While uranium concentrations at two water sampling locations exceeded the guideline for the protection of aquatic life (15 µg/L) issued by the Canadian Environmental Quality Guidelines (CCME), they have significantly decreased since decommissioning of Madawaska with improvement over the last two decades. These results are also slightly above the Ontario provincial drinking water standard (20 µg/L) but are well within the range of safety margins incorporated into the development of this standard (i.e., 100 fold safety factor incorporated). It should also be noted that none of the samples taken were from locations that should be used as untreated drinking water sources.
The sediment results indicate little to no environmental impact as they are either similar to those measured at the reference stations, below the screening guidelines, or marginally above the lower bounding guideline value. As this sampling campaign was completed in watersheds supporting mining, slightly elevated concentrations are to be expected as demonstrated by the number of reference stations exceeding the lower bounding values.
Furthermore, multiple environmental and human health assessments have been completed by the licensee and/or federal-provincial authorities over the last two decades and demonstrate no unreasonable risk.
Focus on health
The CNSC also conducts studies and reviews third-party research to assess the health of the public near nuclear facilities. For example, the CNSC funded a study conducted by Cancer Care Ontario to examine the risk of lung cancer mortality among miners who worked at the Bancroft, Elliot Lake, and Agnew historical mine sites from 1954 to 1996. The study concluded that in general, for all causes of death, male mine workers were healthier than the general male population, and their health was similar to that of the general male population, considering all causes of cancer death. However, uranium miners did have higher lung cancer mortality than the general male population, due to working in conditions prior to radon protection measures. As radon exposure increases, the likelihood of developing lung cancer increases.

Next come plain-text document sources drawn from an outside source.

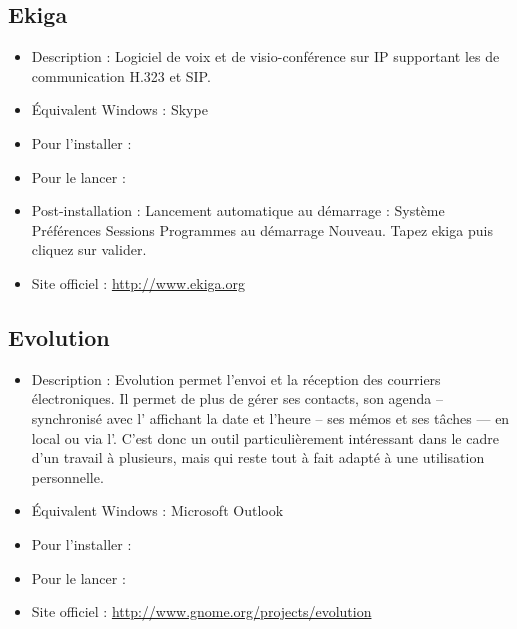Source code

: \subsection{Ekiga}
\begin{itemize}
\begingroup
{}
\item Description : Logiciel de voix et de visio-conférence sur IP supportant les  de communication H.323 et SIP.{\par}
\item Équivalent Windows : Skype{\par}
\item Pour l'installer : 
\item Pour le lancer : 
\item Post-installation : Lancement automatique au démarrage : Système \FlecheDroite  Préférences \FlecheDroite Sessions \FlecheDroite Programmes au démarrage \FlecheDroite Nouveau. Tapez ekiga puis cliquez sur valider.{\par}
\item Site officiel : \url{http://www.ekiga.org}{\par}
\endgroup
\end{itemize}

\subsection{Evolution}
\begin{itemize}
\begingroup
{}
\item Description : Evolution permet l'envoi et la réception des courriers électroniques. Il permet de plus de gérer ses contacts, son agenda -- synchronisé avec l' affichant la date et l'heure -- ses mémos et ses tâches --- en local ou via l'. C'est donc un outil particulièrement intéressant dans le cadre d'un travail à plusieurs, mais qui reste tout à fait adapté à une utilisation personnelle.{\par}
\item Équivalent Windows : Microsoft Outlook{\par}
\item Pour l'installer : 
\item Pour le lancer : 
\item Site officiel : \url{http://www.gnome.org/projects/evolution}{\par}
\endgroup
\end{itemize}

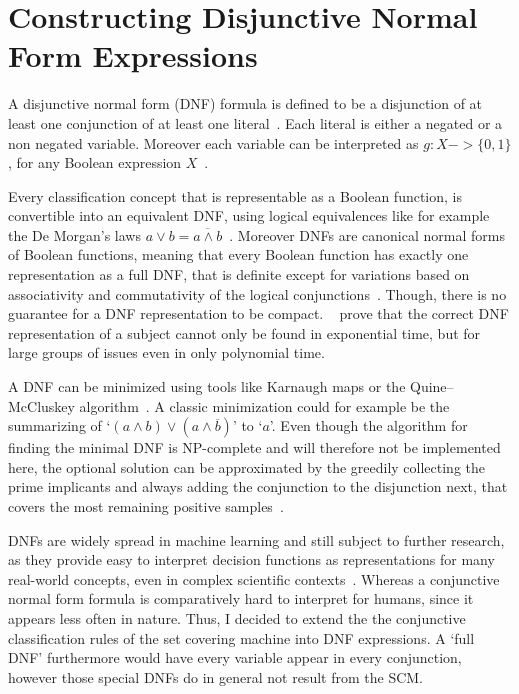 \chapter{Constructing Disjunctive Normal Form Expressions}\label{ch:dnf}

A disjunctive normal form (DNF) formula is defined to be a disjunction of at least one conjunction of at least one literal~\citep{aizenstein}.
Each literal is either a negated or a non negated variable. 
Moreover each variable can be interpreted as \(g: X -> \lbrace0,1\rbrace\), for any Boolean expression \(X\)~\citep{davey}.

Every classification concept that is representable as a Boolean function, is convertible into an equivalent DNF,
using logical equivalences like for example the De Morgan's laws \(a \vee b = \overline{a \wedge b}\)~\citep{davey}.
Moreover DNFs are canonical normal forms of Boolean functions, meaning that every Boolean function has exactly one representation as a full DNF,
that is definite except for variations based on associativity and commutativity of the logical conjunctions~\citep{davey}.
Though, there is no guarantee for a DNF representation to be compact.
~\cite{aizenstein} prove that the correct DNF representation of a subject cannot only be found in exponential time,
but for large groups of issues even in only polynomial time.

A DNF can be minimized using tools like Karnaugh maps or the Quine–McCluskey algorithm~\citep{allender}.
A classic minimization could for example be the summarizing of `\((a \wedge b)\vee(a \wedge \overline{b})\)' to `\(a\)'.
Even though the algorithm for finding the minimal DNF is NP-complete and will therefore not be implemented here,
the optional solution can be approximated by the greedily collecting the prime implicants and
always adding the conjunction to the disjunction next, that covers the most remaining positive samples~\citep{allender}.

DNFs are widely spread in machine learning and still subject to further research,
as they provide easy to interpret decision functions as representations for many real-world concepts, even in complex scientific contexts~\citep{aizenstein}.
Whereas a conjunctive normal form formula is comparatively hard to interpret for humans, since it appears less often in nature.
Thus, I decided to extend the the conjunctive classification rules of the set covering machine into DNF expressions.
A `full DNF' furthermore would have every variable appear in every conjunction, however those special DNFs do in general not result from the SCM.\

Ontario miners also had higher rates of silicosis, from exposure to ore with high silica content.
CNSC staff have also reviewed the Hastings Prince Edward Public Health Unit’s Population Health Assessment, which includes Bancroft and found that cancer rates were comparable to those in other similar regions where there are no nuclear facilities.
For more general health information and data for your community, visit the following websites:
- Haliburton, Kawartha, Pine Ridge District Health Unit: https://www.hkpr.on.ca/ (please contact HKPR staff for health reports)
- Hastings Prince Edward Public Health: https://hpepublichealth.ca/2017-population-health-assessment/
- Cancer Care Ontario: https://www.cancercareontario.ca/en/statistical-reports
- Public Health Ontario: https://www.publichealthontario.ca/en/data-and-analysis/commonly-used-products/snapshots
IEMP results from 2019 indicate that the public and the environment around the Bancroft mine sites are protected and there are no expected health impacts. These results are consistent with the results submitted by the EWL Management Ltd. and Barrick Gold Corporation demonstrating that the licensees’ environmental protection program protects the health and safety of people and the environment.
The CNSC is transitioning to an online reporting format for the IEMP. All IEMP information will be available on the online dashboard once this upgrade is complete. The CNSC recommends referencing online material for the most up to date and accurate data.